To determine the risk of pediatric end stage renal disease patients undergoing continuous ambulatory peritoneal dialysis to develop a subsecuent peritonitis episode caused by an identical Staphylococcus aureus (SA) strain.

METHODS:

Longitudinal survey carried out in a CAPD center at the nephrology department of a tertiary care (reference) pediatric hospital. At recruitment, swabs were collected from the nares, exit site, and hands, respectively from 29 patients who were followed-up for a mean period of 369 +/- 80 days (range 224-516 days), and from the nares and hands of their mothers. Isolated SA strains were kept in BHI glycerol at -20 degrees C for subsequent analysis. Peritonitis episodes were monitored and registered. When a SA strain was isolated from the dialysate effluent it was compared with the preexisting strain by PFGE.

RESULTS:

We report 7 SA-mediated peritonitis episodes among 6 patients. Only one of these patients was a previous nasal carrier, and 2 were previous exit site carriers of the same SA strain.

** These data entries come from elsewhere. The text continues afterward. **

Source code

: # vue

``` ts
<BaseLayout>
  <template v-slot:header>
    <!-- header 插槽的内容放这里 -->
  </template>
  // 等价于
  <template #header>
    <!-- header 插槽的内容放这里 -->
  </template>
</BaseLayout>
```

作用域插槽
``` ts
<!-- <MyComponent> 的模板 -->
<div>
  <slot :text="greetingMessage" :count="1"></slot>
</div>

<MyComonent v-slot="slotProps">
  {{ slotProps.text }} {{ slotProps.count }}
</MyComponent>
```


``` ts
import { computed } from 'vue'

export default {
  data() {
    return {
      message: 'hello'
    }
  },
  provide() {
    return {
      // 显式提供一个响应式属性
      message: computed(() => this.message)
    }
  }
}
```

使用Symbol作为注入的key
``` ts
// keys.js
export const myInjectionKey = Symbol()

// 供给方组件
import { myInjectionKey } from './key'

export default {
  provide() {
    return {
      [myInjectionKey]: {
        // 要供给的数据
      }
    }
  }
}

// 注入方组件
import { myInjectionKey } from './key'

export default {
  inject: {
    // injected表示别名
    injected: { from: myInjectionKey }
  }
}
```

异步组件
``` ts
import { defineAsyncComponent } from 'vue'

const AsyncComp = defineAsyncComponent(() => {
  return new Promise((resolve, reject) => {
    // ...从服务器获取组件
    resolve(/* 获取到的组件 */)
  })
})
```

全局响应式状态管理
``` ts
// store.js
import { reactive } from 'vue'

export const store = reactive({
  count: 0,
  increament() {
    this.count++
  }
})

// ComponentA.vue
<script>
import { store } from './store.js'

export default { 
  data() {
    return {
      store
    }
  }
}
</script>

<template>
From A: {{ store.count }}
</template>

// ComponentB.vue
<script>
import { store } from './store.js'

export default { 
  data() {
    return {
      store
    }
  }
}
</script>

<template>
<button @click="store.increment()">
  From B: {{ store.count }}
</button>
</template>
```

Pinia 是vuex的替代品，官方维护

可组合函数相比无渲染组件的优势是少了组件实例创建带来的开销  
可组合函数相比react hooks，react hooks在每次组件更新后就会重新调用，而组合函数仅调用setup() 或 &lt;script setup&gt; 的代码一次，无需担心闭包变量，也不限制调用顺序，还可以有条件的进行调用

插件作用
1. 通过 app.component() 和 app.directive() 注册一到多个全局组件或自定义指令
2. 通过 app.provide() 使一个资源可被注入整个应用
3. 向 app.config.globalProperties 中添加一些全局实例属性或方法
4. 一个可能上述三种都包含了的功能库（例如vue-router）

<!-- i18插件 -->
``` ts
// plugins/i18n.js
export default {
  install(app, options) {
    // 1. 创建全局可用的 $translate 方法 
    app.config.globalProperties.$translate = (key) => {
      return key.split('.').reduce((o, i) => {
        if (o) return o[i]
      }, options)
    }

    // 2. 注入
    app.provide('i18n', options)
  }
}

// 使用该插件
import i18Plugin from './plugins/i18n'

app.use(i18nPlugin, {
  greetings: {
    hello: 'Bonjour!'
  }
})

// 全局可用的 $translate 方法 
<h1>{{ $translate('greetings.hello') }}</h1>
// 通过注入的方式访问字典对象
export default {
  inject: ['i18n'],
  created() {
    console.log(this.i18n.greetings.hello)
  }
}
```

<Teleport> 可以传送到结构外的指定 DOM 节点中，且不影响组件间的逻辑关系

The relative risk of developing a peritonitis episode caused by a preexistent SA strain colonizing the exit site was 0.948. The relative risk of developing a peritonitis episode caused by a preexistent SA strain colonizing the nares was 0.525.

CONCLUSIONS:

SA carriers do not appear to be at higher risk of developing peritonitis by an SA related strain than non-carriers. Our results do not lend support to the recommendation of monitoring nasal or exit site carrier status in CAPD patients. The need of attempting to eradicate SA from nose or exit site is also questioned.